Knowledge of venous anatomy and its variants is crucial both for insertion and for ascertaining the correct placement of central venous lines.

The azygos vein has a much smaller lumen than the superior vena cava. Although the lumen size may vary significantly, the maximum diameter of the anterior arch of the azygos vein is about 6 to 7 mm,¹¹ whereas the superior vena cava lumen is typically 1.5 to 2 cm in diameter.¹² In addition, when a catheter is inserted into the superior vena cava, the direction of blood flow and the direction of the infusion are the same, but when the catheter is inserted into the azygos system, the directions of blood flow and infusion are opposite, contributing to local turbulence.

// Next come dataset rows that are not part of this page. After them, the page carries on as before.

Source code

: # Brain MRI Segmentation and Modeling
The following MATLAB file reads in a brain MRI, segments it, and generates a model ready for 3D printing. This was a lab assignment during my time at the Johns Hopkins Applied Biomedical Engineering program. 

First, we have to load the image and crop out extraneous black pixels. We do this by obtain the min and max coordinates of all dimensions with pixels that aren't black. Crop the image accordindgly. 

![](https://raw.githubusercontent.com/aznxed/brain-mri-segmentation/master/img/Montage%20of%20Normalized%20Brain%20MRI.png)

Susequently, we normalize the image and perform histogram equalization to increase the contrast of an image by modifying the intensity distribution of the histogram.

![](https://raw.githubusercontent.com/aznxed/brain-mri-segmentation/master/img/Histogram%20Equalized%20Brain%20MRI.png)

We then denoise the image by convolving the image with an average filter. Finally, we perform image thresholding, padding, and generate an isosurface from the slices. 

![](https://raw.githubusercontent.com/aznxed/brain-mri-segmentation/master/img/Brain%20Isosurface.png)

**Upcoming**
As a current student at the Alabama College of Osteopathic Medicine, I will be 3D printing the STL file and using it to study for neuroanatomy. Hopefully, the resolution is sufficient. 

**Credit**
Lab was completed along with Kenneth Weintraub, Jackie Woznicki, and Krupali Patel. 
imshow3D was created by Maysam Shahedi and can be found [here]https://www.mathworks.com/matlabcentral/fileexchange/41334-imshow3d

Both these factors increase the chance of puncturing the vein when the azygos arch is aberrantly cannulated for central venous access.⁹ Venous perforation has been reported in as many as 19% of cases in which the azygos arch was inadvertently cannulated. Venous perforation can lead to hemopericardium, hemomediastinum, and hemorrhagic pleural effusions, which can lead to significant morbidity and even death. Perforation, thrombosis, stenosis, and complete occlusion have been reported subsequent to catheter malposition in the azygos vein.¹³

Patients in whom the azygos vein is inadvertently cannulated may tolerate infusions and blood draws, but this does not mean that inadvertent azygos vein cannulation is acceptable, especially given the late complications of vascular perforation that can occur.⁹

The cannulation of the azygos vein in our patient was completely unintentional; nevertheless, the line was kept in and used for a short period for the initial rehydration and pain control and was subsequently removed without any complications.

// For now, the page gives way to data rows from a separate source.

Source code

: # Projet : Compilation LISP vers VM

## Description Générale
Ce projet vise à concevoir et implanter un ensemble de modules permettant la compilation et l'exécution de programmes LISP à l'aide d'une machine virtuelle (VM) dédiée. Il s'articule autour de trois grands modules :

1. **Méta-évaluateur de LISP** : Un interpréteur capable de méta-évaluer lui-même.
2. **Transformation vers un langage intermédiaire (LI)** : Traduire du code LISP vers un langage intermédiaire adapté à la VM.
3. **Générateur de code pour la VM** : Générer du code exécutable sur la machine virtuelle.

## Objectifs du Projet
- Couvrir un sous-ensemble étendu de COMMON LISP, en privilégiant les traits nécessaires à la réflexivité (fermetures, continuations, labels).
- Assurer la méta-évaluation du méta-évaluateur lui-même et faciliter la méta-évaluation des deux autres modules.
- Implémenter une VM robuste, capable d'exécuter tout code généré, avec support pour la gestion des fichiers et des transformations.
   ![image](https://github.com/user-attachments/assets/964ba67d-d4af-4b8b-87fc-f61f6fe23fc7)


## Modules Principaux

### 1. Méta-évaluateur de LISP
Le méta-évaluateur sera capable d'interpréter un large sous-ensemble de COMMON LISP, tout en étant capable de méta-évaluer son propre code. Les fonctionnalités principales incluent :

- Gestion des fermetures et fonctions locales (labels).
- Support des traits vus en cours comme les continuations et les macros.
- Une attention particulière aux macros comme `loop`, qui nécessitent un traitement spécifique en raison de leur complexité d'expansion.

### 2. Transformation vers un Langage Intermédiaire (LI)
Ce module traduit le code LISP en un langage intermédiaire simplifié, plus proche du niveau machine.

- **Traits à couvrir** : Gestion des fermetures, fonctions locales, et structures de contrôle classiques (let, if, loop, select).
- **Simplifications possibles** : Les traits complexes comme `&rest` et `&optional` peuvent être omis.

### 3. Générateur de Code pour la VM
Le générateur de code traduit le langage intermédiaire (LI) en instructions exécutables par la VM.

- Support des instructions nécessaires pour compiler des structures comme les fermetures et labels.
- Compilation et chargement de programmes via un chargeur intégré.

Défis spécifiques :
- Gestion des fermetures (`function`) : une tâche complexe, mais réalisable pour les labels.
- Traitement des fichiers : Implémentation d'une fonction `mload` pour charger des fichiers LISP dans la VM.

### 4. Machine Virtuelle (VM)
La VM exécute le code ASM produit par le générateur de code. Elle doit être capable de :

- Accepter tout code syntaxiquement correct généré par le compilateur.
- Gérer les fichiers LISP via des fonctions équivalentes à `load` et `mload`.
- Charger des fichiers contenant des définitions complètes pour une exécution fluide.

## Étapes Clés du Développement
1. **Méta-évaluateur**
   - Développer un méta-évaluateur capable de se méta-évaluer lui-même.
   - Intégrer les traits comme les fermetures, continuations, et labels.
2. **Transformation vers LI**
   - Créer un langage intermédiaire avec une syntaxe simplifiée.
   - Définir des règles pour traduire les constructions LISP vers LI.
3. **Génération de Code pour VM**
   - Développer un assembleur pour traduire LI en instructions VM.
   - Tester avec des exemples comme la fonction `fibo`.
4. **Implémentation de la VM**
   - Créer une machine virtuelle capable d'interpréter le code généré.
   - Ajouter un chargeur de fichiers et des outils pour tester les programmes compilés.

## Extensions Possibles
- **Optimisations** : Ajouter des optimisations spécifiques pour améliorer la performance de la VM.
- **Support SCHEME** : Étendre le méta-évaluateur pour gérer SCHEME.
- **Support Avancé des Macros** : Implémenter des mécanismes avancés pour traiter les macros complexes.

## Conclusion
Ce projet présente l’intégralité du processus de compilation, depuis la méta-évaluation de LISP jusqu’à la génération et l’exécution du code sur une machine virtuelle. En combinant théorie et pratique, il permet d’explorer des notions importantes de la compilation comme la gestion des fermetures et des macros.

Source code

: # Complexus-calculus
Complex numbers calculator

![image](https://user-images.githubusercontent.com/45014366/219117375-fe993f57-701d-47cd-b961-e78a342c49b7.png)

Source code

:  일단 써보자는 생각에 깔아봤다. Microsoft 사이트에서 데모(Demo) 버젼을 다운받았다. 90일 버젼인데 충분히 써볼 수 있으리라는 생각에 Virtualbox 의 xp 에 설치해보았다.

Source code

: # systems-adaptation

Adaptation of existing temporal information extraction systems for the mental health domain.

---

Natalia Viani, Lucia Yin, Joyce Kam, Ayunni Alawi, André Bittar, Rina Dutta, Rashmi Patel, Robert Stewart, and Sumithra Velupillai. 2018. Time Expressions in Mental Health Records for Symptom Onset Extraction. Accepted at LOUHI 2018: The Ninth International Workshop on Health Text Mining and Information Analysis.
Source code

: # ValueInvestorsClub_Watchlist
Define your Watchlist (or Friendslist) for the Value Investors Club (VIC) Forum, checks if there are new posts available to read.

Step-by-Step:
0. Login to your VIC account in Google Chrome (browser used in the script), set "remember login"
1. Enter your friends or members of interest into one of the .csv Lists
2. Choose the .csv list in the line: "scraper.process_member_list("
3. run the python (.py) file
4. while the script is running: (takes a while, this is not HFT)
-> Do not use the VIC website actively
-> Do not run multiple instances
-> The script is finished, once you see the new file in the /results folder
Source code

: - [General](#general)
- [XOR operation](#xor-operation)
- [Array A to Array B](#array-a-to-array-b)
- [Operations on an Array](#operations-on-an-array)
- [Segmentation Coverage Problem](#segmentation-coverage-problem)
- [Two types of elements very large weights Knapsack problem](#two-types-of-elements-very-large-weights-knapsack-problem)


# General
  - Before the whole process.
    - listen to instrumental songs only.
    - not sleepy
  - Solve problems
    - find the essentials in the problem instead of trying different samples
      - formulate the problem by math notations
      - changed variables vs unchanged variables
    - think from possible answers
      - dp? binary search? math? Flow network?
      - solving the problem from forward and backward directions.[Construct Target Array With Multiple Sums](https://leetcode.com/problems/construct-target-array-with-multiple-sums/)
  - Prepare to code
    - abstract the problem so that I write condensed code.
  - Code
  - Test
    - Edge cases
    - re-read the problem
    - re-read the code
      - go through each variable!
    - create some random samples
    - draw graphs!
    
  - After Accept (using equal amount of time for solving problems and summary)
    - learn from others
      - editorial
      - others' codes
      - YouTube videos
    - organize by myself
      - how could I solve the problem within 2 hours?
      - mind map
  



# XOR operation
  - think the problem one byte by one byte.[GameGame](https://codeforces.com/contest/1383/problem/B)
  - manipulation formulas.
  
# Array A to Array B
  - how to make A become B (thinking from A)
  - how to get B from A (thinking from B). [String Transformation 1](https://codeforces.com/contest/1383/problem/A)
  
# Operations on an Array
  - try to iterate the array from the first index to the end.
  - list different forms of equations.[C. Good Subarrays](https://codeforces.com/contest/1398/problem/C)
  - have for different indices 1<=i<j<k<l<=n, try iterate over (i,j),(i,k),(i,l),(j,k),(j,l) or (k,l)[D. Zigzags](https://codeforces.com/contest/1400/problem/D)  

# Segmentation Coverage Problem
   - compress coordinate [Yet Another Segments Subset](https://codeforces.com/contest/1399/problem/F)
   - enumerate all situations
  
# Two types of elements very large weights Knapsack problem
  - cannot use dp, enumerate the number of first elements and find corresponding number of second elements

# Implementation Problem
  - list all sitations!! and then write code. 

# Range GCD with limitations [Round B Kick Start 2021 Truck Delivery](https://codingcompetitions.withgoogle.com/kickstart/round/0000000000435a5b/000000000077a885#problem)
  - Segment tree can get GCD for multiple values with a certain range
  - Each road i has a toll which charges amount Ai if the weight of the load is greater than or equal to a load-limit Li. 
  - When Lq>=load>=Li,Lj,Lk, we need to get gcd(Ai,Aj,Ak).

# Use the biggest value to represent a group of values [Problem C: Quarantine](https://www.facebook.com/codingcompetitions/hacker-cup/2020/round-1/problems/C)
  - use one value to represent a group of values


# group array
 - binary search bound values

WHEN IS CANNULATION OF THE AZYGOS VEIN AN OPTION?

In patients with previous multiple central vein cannulations, the rates of thrombosis and of fibrotic changes in these veins are high. In patients with thrombosis of both the superior vena cava and the inferior vena cava, direct insertion of a catheter into the azygos vein has been suggested as an alternate route to obtain access for dialysis.⁸ This approach has also been used successfully to administer total parenteral nutrition for a prolonged time in pediatric patients.¹⁴ In short, the azygos vein is never preferred for central venous access, but it can occasionally serve as an alternate route.^5–9

TAKE-HOME POINTS

The radiographic assessment of an internal jugular or subclavian line may occasionally be deceptive if based solely on the anteroposterior view; confirmation may require a lateral view. We found no guidelines for using the azygos vein for central venous access. The options in cases of aberrant cannulation include leaving the line in, removing and reinserting it at the same or another site under fluoroscopy, and attempting to reposition it after changing the catheter over a guidewire.

The use of central lines found to be in an aberrant position should be driven by clinical judgment based on the urgency of the need of access, the availability or feasibility of other access options, and the intended use. The use of the azygos vein is fraught with procedural complications, as well as postprocedural complications related to vascular perforation. If the position of the catheter tip on the anteroposterior radiographic view is not satisfactory, obtaining a lateral view should be considered.